It has been a surprising discovery to find that the diet/health research community is in some ways similar to pseudoscientific communities, such as those surrounding UFOs, Bigfoot or ESP.
Maybe those communities aren't as pseudoscientific as you once thought. I think forms of ESP, for example, are part of normal human experience and very real. Many forms of intution, for example, are a form of ESP. Don't want to get too off-topic, but:
Apparently, because actual real-world relationships between diet and health are so difficult to tease out using traditional research methods,
But that is true for a lot of things. However, I think it's less true for nutrition. I can understand difficulties in researching spiritual areas, alien encounters or UFOs (not saying they are alien btw) or even a remote creature like Bigfoot, but nutritional research doesn't pose the same sorts of problems. I think it's more institutional bigotry more than anything else.
Keep in mind almost every alternative nutritional idea and many that are now accepted in the mainstream stemmed from some research at some point. It can and is tested. The testing, imo, isn't the issue. The willingness to properly understand it and test it, and also the misguided dogmatism of "science" to assume if it hasn't or cannot test it, that somehow it isn't correct.
The right approach is that if it hasn't or cannot be tested, then science and scientists should have an openminded attitude towards the idea until that occurs. Btw, I do grant that some ideas weren't or haven't been able to be tested, sometimes due to time and budget contsraints.
Hence you'll find myths being perpetuated that have no scientific support, such as your example that low-carbohydrate diets can cause liver damage. There is no body of research indicating such a risk, not even for no-carbohydrate diets.

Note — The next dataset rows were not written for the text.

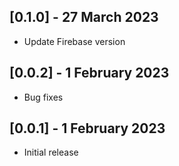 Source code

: ## [0.1.0] - 27 March 2023
- Update Firebase version
## [0.0.2] - 1 February 2023
- Bug fixes
## [0.0.1] - 1 February 2023
- Initial release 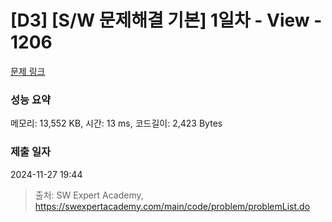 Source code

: # [D3] [S/W 문제해결 기본] 1일차 - View - 1206 

[문제 링크](https://swexpertacademy.com/main/code/problem/problemDetail.do?contestProbId=AV134DPqAA8CFAYh) 

### 성능 요약

메모리: 13,552 KB, 시간: 13 ms, 코드길이: 2,423 Bytes

### 제출 일자

2024-11-27 19:44



> 출처: SW Expert Academy, https://swexpertacademy.com/main/code/problem/problemList.do
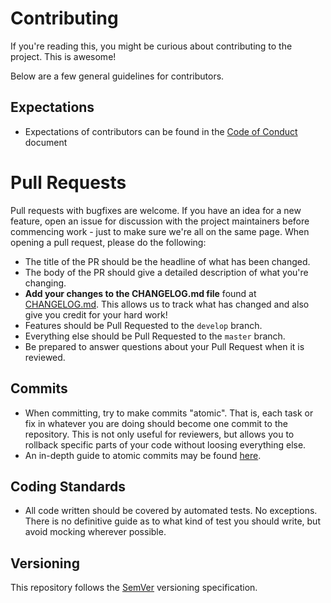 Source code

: # Contributing

If you're reading this, you might be curious about contributing to the project. This is awesome!

Below are a few general guidelines for contributors.

## Expectations

- Expectations of contributors can be found in the [Code of Conduct](CODE_OF_CONDUCT.md) document

# Pull Requests

Pull requests with bugfixes are welcome. If you have an idea for a new feature, open an issue for discussion
with the project maintainers before commencing work - just to make sure we're all on the same page. When opening
a pull request, please do the following:

- The title of the PR should be the headline of what has been changed.
- The body of the PR should give a detailed description of what you're changing.
- **Add your changes to the CHANGELOG.md file** found at [CHANGELOG.md](CHANGELOG.md). This allows us to track what
has changed and also give you credit for your hard work!
- Features should be Pull Requested to the `develop` branch.
- Everything else should be Pull Requested to the `master` branch.
- Be prepared to answer questions about your Pull Request when it is reviewed.

## Commits

- When committing, try to make commits "atomic". That is, each task or fix in whatever you are doing should
become one commit to the repository. This is not only useful for reviewers, but allows you to rollback specific
parts of your code without loosing everything else.
- An in-depth guide to atomic commits may be found [here](https://www.freshconsulting.com/atomic-commits/).

## Coding Standards

- All code written should be covered by automated tests. No exceptions. There is no definitive guide
as to what kind of test you should write, but avoid mocking wherever possible.

## Versioning

This repository follows the [SemVer](https://semver.org/) versioning specification.
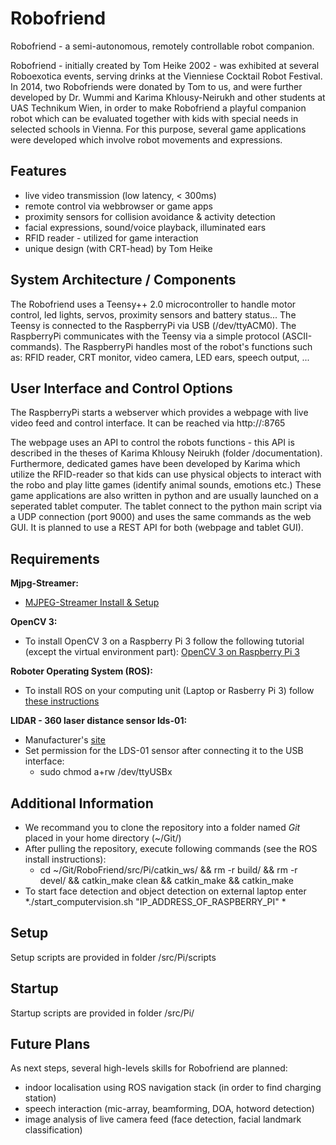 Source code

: # Robofriend

Robofriend - a semi-autonomous, remotely controllable robot companion.

Robofriend - initially created by Tom Heike 2002 - was exhibited at several Roboexotica events, serving drinks at the Vienniese Cocktail Robot Festival.
In 2014, two Robofriends were donated by Tom to us, and were further developed by Dr. Wummi and Karima Khlousy-Neirukh and other students at UAS Technikum Wien, in order to make Robofriend a playful companion robot which can be evaluated together with kids with special needs in selected schools in Vienna.
For this purpose, several game applications were developed which involve robot movements and expressions.


## Features
* live video transmission (low latency, < 300ms)
* remote control via webbrowser or game apps
* proximity sensors for collision avoidance & activity detection
* facial expressions, sound/voice playback, illuminated ears
* RFID reader - utilized for game interaction
* unique design (with CRT-head) by Tom Heike

## System Architecture / Components

The Robofriend uses a Teensy++ 2.0 microcontroller to handle motor control, led lights, servos, proximity sensors and battery status...
The Teensy is connected to the RaspberryPi via USB (/dev/ttyACM0). The RaspberryPi communicates with the Teensy via a simple protocol (ASCII-commands).
The RaspberryPi handles most of the robot's functions such as: RFID reader, CRT monitor, video camera, LED ears, speech output, ...

## User Interface and Control Options

The RaspberryPi starts a webserver which provides a webpage with live video feed and control interface.
It can be reached via http://<ip-adress-of-raspberry>:8765

The webpage uses an API to control the robots functions - this API is described in the theses of Karima Khlousy Neirukh (folder /documentation).
Furthermore, dedicated games have been developed by Karima which utilize the RFID-reader so that kids can use physical objects to interact with the robo and play litte games (identify animal sounds, emotions etc.)
These game applications are also written in python and are usually launched on a seperated tablet computer. The tablet connect to the python main script via a UDP connection (port 9000) and uses the same commands as the web GUI. It is planned to use a REST API for both (webpage and tablet GUI).

## Requirements

**Mjpg-Streamer:**
*  [MJPEG-Streamer Install & Setup](https://github.com/cncjs/cncjs/wiki/Setup-Guide:-Raspberry-Pi-%7C-MJPEG-Streamer-Install-&-Setup-&-FFMpeg-Recording)

**OpenCV 3:**
* To install OpenCV 3 on a Raspberry Pi 3 follow the following tutorial (except the virtual environment part):
[OpenCV 3 on Raspberry Pi 3](https://www.pyimagesearch.com/2017/09/04/raspbian-stretch-install-opencv-3-python-on-your-raspberry-pi/)

**Roboter Operating System (ROS):**
* To install ROS on your computing unit (Laptop or Rasberry Pi 3) follow [these instructions](https://github.com/ProjectKitchen/RoboFriend/tree/ros-node-devel/src/Pi/scripts)

**LIDAR - 360 laser distance sensor lds-01:**
* Manufacturer's [site](http://www.robotis.us/360-laser-distance-sensor-lds-01-lidar/)
* Set permission for the LDS-01 sensor after connecting it to the USB interface:
   * sudo chmod a+rw /dev/ttyUSBx

## Additional Information

* We recommand you to clone the repository into a folder named *Git* placed in your home directory (~/Git/)
* After pulling the repository, execute following commands (see the ROS install instructions):
   * cd ~/Git/RoboFriend/src/Pi/catkin_ws/ && rm -r build/ && rm -r devel/ && catkin_make clean && catkin_make && catkin_make
* To start face detection and object detection on external laptop enter *./start_computervision.sh "IP_ADDRESS_OF_RASPBERRY_PI" *

## Setup

Setup scripts are provided in folder /src/Pi/scripts

## Startup

Startup scripts are provided in folder /src/Pi/

## Future Plans

As next steps, several high-levels skills for Robofriend are planned:
* indoor localisation using ROS navigation stack (in order to find charging station)
* speech interaction (mic-array, beamforming, DOA, hotword detection)
* image analysis of live camera feed (face detection, facial landmark classification)
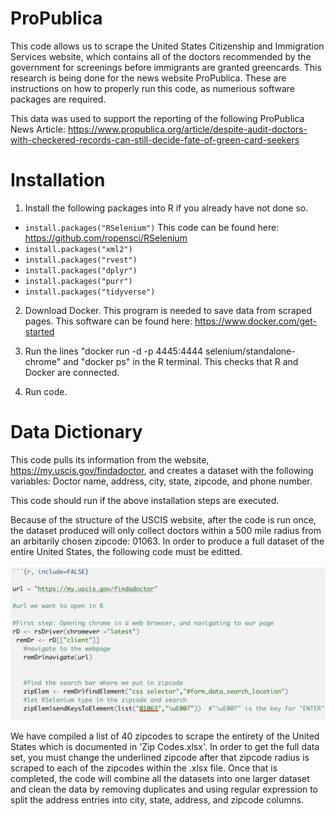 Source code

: # ProPublica

This code allows us to scrape the United States Citizenship and Immigration Services website, which contains all of the doctors recommended by the government for screenings before immigrants are granted greencards. This research is being done for the news website ProPublica. These are instructions on how to properly run this code, as numerious software packages are required.

This data was used to support the reporting of the following ProPublica News Article: https://www.propublica.org/article/despite-audit-doctors-with-checkered-records-can-still-decide-fate-of-green-card-seekers

# Installation

1. Install the following packages into R if you already have not done so.

  + `install.packages("RSelenium")` This code can be found here: https://github.com/ropensci/RSelenium
  + `install.packages("xml2")`
  + `install.packages("rvest")`
  + `install.packages("dplyr")`
  + `install.packages("purr")`
  + `install.packages("tidyverse")`

2. Download Docker. This program is needed to save data from scraped pages. This software can be found here: https://www.docker.com/get-started

3. Run the lines "docker run -d -p 4445:4444 selenium/standalone-chrome" and "docker ps" in the R terminal. This checks that R and Docker are connected.

4. Run code.

# Data Dictionary

This code pulls its information from the website, https://my.uscis.gov/findadoctor, and creates a dataset with the following variables: Doctor name, address, city, state, zipcode, and phone number.

This code should run if the above installation steps are executed. 

Because of the structure of the USCIS website, after the code is run once, the dataset produced will only collect doctors within a 500 mile radius from an arbitarily chosen zipcode: 01063. In order to produce a full dataset of the entire United States, the following code must be editted.

![Zipcode Change in Code](zipcodecodechange.png)

We have compiled a list of 40 zipcodes to scrape the entirety of the United States which is documented in 'Zip Codes.xlsx'. In order to get the full data set, you must change the underlined zipcode after that zipcode radius is scraped to each of the zipcodes within the .xlsx file. Once that is completed, the code will combine all the datasets into one larger dataset and clean the data by removing duplicates and using regular expression to split the address entries into city, state, address, and zipcode columns.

I thought there was some evidence of this for very low carb diets such as adkins. If not, I do know of some anecdotal evidence but I think not all people's bodies are the same. One size doesn't fit all when it comes to diet.
In cases where there is already significant liver damage, perhaps due to alcoholism, a low-carbohydrate diet might not be recommended because the damaged liver couldn't handle the higher protein load, but lack of carbohydrates seems a very unlikely cause of liver damage.
That could be true. Some could have preexisting liver damage, especially with the way college life is for many today or rather the past 40-50 years....
But I unexpectedly find that I must agree with your comment that "in some fields, science is better than others." In this case it has created irrational fears that low-carbohydrate diets are not only equivalent to quackery, but dangerous. Certainly until recently I, too, believed this to be the case, and it wasn't until I read Taubes book that the science (as well as what I've experienced personally as I grow older regarding diet and weight loss) began to make sense.
I do think low or lower carb diets are better for most people. I know the less certain kinds of carbs I eat, the better I feel, more energy less weight, etc,... even if eat a lot more fat. That's not a scientific analysis, but the proof is in the pudding.
The difference between eating a fatty meal with low carbs, just veggies, is striking when eating the same meal with carbs. If I eat a lot of fat and simple carbs, I get kind of sleepy....probably fat in the arteries, but don't have any of that if I cut the carbs. That to me suggests the alternative guys arguing the process is more complex and not just a matter of the fat you intake are correct.